■ **WHAT THIS TASK INVOLVES**: Working from the data below, write out exactly the lines from its first through the line that contains "## Assignment 3", both ends included and pictures omitted.

■ **WORKING DATA**:
________
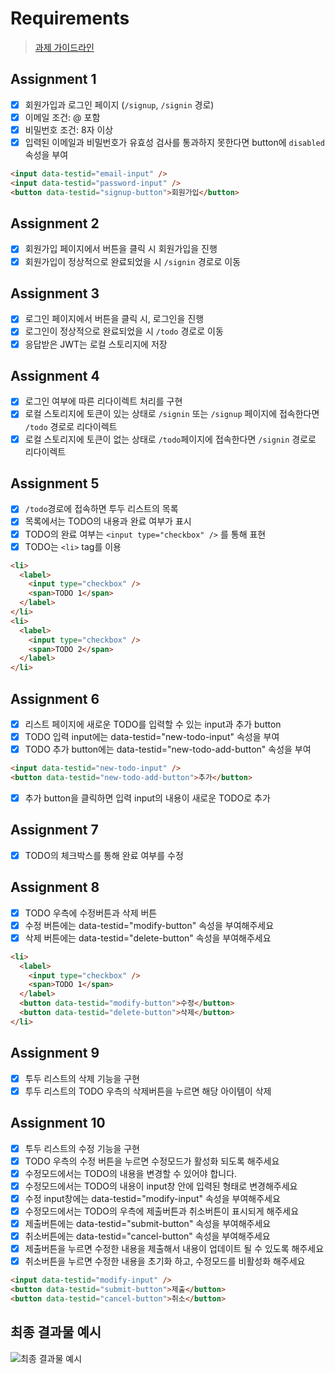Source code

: # Requirements

> [과제 가이드라인](https://github.com/walking-sunset/selection-task)

## Assignment 1

- [x] 회원가입과 로그인 페이지 (`/signup`, `/signin` 경로)
- [x] 이메일 조건: @ 포함
- [x] 비밀번호 조건: 8자 이상
- [x] 입력된 이메일과 비밀번호가 유효성 검사를 통과하지 못한다면 button에 `disabled` 속성을 부여

```html
<input data-testid="email-input" />
<input data-testid="password-input" />
<button data-testid="signup-button">회원가입</button>
```

## Assignment 2

- [x] 회원가입 페이지에서 버튼을 클릭 시 회원가입을 진행
- [x] 회원가입이 정상적으로 완료되었을 시 `/signin` 경로로 이동

## Assignment 3

- [x] 로그인 페이지에서 버튼을 클릭 시, 로그인을 진행
- [x] 로그인이 정상적으로 완료되었을 시 `/todo` 경로로 이동
- [x] 응답받은 JWT는 로컬 스토리지에 저장

## Assignment 4

- [x] 로그인 여부에 따른 리다이렉트 처리를 구현
- [x] 로컬 스토리지에 토큰이 있는 상태로 `/signin` 또는 `/signup` 페이지에 접속한다면 `/todo` 경로로 리다이렉트
- [x] 로컬 스토리지에 토큰이 없는 상태로 `/todo`페이지에 접속한다면 `/signin` 경로로 리다이렉트

## Assignment 5

- [x] `/todo`경로에 접속하면 투두 리스트의 목록
- [x] 목록에서는 TODO의 내용과 완료 여부가 표시
- [x] TODO의 완료 여부는 `<input type="checkbox" />` 를 통해 표현
- [x] TODO는 `<li>` tag를 이용

```html
<li>
  <label>
    <input type="checkbox" />
    <span>TODO 1</span>
  </label>
</li>
<li>
  <label>
    <input type="checkbox" />
    <span>TODO 2</span>
  </label>
</li>
```

## Assignment 6

- [x] 리스트 페이지에 새로운 TODO를 입력할 수 있는 input과 추가 button
- [x] TODO 입력 input에는 data-testid="new-todo-input" 속성을 부여
- [x] TODO 추가 button에는 data-testid="new-todo-add-button" 속성을 부여

```html
<input data-testid="new-todo-input" />
<button data-testid="new-todo-add-button">추가</button>
```

- [x] 추가 button을 클릭하면 입력 input의 내용이 새로운 TODO로 추가

## Assignment 7

- [x] TODO의 체크박스를 통해 완료 여부를 수정

## Assignment 8

- [x] TODO 우측에 수정버튼과 삭제 버튼
- [x] 수정 버튼에는 data-testid="modify-button" 속성을 부여해주세요
- [x] 삭제 버튼에는 data-testid="delete-button" 속성을 부여해주세요

```html
<li>
  <label>
    <input type="checkbox" />
    <span>TODO 1</span>
  </label>
  <button data-testid="modify-button">수정</button>
  <button data-testid="delete-button">삭제</button>
</li>
```

## Assignment 9

- [x] 투두 리스트의 삭제 기능을 구현
- [x] 투두 리스트의 TODO 우측의 삭제버튼을 누르면 해당 아이템이 삭제

## Assignment 10

- [x] 투두 리스트의 수정 기능을 구현
- [x] TODO 우측의 수정 버튼을 누르면 수정모드가 활성화 되도록 해주세요
- [x] 수정모드에서는 TODO의 내용을 변경할 수 있어야 합니다.
- [x] 수정모드에서는 TODO의 내용이 input창 안에 입력된 형태로 변경해주세요
- [x] 수정 input창에는 data-testid="modify-input" 속성을 부여해주세요
- [x] 수정모드에서는 TODO의 우측에 제출버튼과 취소버튼이 표시되게 해주세요
- [x] 제출버튼에는 data-testid="submit-button" 속성을 부여해주세요
- [x] 취소버튼에는 data-testid="cancel-button" 속성을 부여해주세요
- [x] 제출버튼을 누르면 수정한 내용을 제출해서 내용이 업데이트 될 수 있도록 해주세요
- [x] 취소버튼을 누르면 수정한 내용을 초기화 하고, 수정모드를 비활성화 해주세요

```html
<input data-testid="modify-input" />
<button data-testid="submit-button">제출</button>
<button data-testid="cancel-button">취소</button>
```

## 최종 결과물 예시

![최종 결과물 예시](https://user-images.githubusercontent.com/110355087/214471527-bd8037b9-f2dd-4db0-ade0-3d5ce27a6c0c.gif)
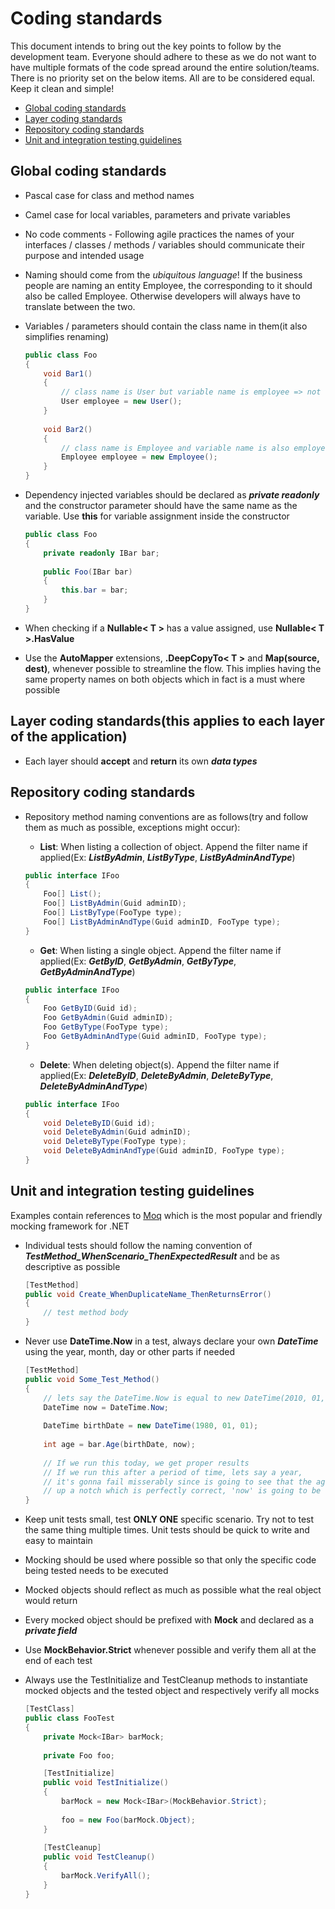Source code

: # Coding standards
This document intends to bring out the key points to follow by the development team. Everyone should adhere to these as we do not want to have multiple formats of the code spread around the entire solution/teams. There is no priority set on the below items. All are to be considered equal. Keep it clean and simple!
  * [Global coding standards](#global-coding-standards)
  * [Layer coding standards](#layer-coding-standards)
  * [Repository coding standards](#repository-coding-standards)
  * [Unit and integration testing guidelines](#unit-and-integration-testing-guidelines)


## Global coding standards
  * Pascal case for class and method names
  * Camel case for local variables, parameters and private variables
  * No code comments - Following agile practices the names of your interfaces / classes / methods / variables should communicate their purpose and intended usage
  * Naming should come from the *ubiquitous language*! If the business people are naming an entity Employee, the corresponding to it should also be called Employee. Otherwise developers will always have to translate between the two.
  * Variables / parameters should contain the class name in them(it also simplifies renaming)
    ``` c#
    public class Foo
    {
        void Bar1()
        {
            // class name is User but variable name is employee => not consistent
            User employee = new User();
        }
        
        void Bar2()
        {
            // class name is Employee and variable name is also employee => consistent
            Employee employee = new Employee();
        }
    }
    ```

  * Dependency injected variables should be declared as ***private readonly*** and the constructor parameter should have the same name as the variable. Use **this** for variable assignment inside the constructor
    ``` c#
    public class Foo
    {
        private readonly IBar bar;
        
        public Foo(IBar bar)
        {
            this.bar = bar;
        }
    }
    ```

  * When checking if a **Nullable< T >** has a value assigned, use **Nullable< T >.HasValue**
  * Use the **AutoMapper** extensions,  **.DeepCopyTo< T >** and **Map(source, dest)**, whenever possible to streamline the flow. This implies having the same property names on both objects which in fact is a must where possible

## Layer coding standards(this applies to each layer of the application)
  * Each layer should **accept** and **return** its own ***data types***


## Repository coding standards
  * Repository method naming conventions are as follows(try and follow them as much as possible, exceptions might occur):
  
    * **List**: When listing a collection of object. Append the filter name if applied(Ex: ***ListByAdmin***, ***ListByType***, ***ListByAdminAndType***)

    ``` c#
    public interface IFoo
    {
        Foo[] List();
        Foo[] ListByAdmin(Guid adminID);
        Foo[] ListByType(FooType type);
        Foo[] ListByAdminAndType(Guid adminID, FooType type);
    }
    ```

    * **Get**: When listing a single object. Append the filter name if applied(Ex: ***GetByID***, ***GetByAdmin***, ***GetByType***, ***GetByAdminAndType***)

    ``` c#
    public interface IFoo
    {
        Foo GetByID(Guid id);
        Foo GetByAdmin(Guid adminID);
        Foo GetByType(FooType type);
        Foo GetByAdminAndType(Guid adminID, FooType type);
    }
    ```

    * **Delete**: When deleting object(s). Append the filter name if applied(Ex: ***DeleteByID***, ***DeleteByAdmin***, ***DeleteByType***, ***DeleteByAdminAndType***)

    ``` c#
    public interface IFoo
    {
        void DeleteByID(Guid id);
        void DeleteByAdmin(Guid adminID);
        void DeleteByType(FooType type);
        void DeleteByAdminAndType(Guid adminID, FooType type);
    }
    ```

## Unit and integration testing guidelines
Examples contain references to [Moq](https://github.com/moq/moq4) which is the most popular and friendly mocking framework for .NET

  * Individual tests should follow the naming convention of ***TestMethod_WhenScenario_ThenExpectedResult*** and be as descriptive as possible

    ``` c#
    [TestMethod]
    public void Create_WhenDuplicateName_ThenReturnsError()
    {
        // test method body
    }
    ```
  
  * Never use **DateTime.Now** in a test, always declare your own ***DateTime*** using the year, month, day or other parts if needed

    ``` c#
    [TestMethod]
    public void Some_Test_Method()
    {
        // lets say the DateTime.Now is equal to new DateTime(2010, 01, 01)
        DateTime now = DateTime.Now;
        
        DateTime birthDate = new DateTime(1980, 01, 01);
        
        int age = bar.Age(birthDate, now);
        
        // If we run this today, we get proper results
        // If we run this after a period of time, lets say a year,
        // it's gonna fail misserably since is going to see that the age went
        // up a notch which is perfectly correct, 'now' is going to be new DateTime(2011, 01, 01)
    }
    ```
  
  * Keep unit tests small, test **ONLY ONE** specific scenario. Try not to test the same thing multiple times. Unit tests should be quick to write and easy to maintain
  * Mocking should be used where possible so that only the specific code being tested needs to be executed
  * Mocked objects should reflect as much as possible what the real object would return
  * Every mocked object should be prefixed with **Mock** and declared as a ***private field***
  * Use **MockBehavior.Strict** whenever possible and verify them all at the end of each test
  * Always use the TestInitialize and TestCleanup methods to instantiate mocked objects and the tested object and respectively verify all mocks

    ``` c#
    [TestClass]
    public class FooTest
    {
        private Mock<IBar> barMock;
        
        private Foo foo;
    
        [TestInitialize]
        public void TestInitialize()
        {
            barMock = new Mock<IBar>(MockBehavior.Strict);
            
            foo = new Foo(barMock.Object);
        }
        
        [TestCleanup]
        public void TestCleanup()
        {
            barMock.VerifyAll();
        }
    }
    ```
________
■ **FINISHED TASK**:
Source code

: # Requirements

> [과제 가이드라인](https://github.com/walking-sunset/selection-task)

## Assignment 1

- [x] 회원가입과 로그인 페이지 (`/signup`, `/signin` 경로)
- [x] 이메일 조건: @ 포함
- [x] 비밀번호 조건: 8자 이상
- [x] 입력된 이메일과 비밀번호가 유효성 검사를 통과하지 못한다면 button에 `disabled` 속성을 부여

```html
<input data-testid="email-input" />
<input data-testid="password-input" />
<button data-testid="signup-button">회원가입</button>
```

## Assignment 2

- [x] 회원가입 페이지에서 버튼을 클릭 시 회원가입을 진행
- [x] 회원가입이 정상적으로 완료되었을 시 `/signin` 경로로 이동

## Assignment 3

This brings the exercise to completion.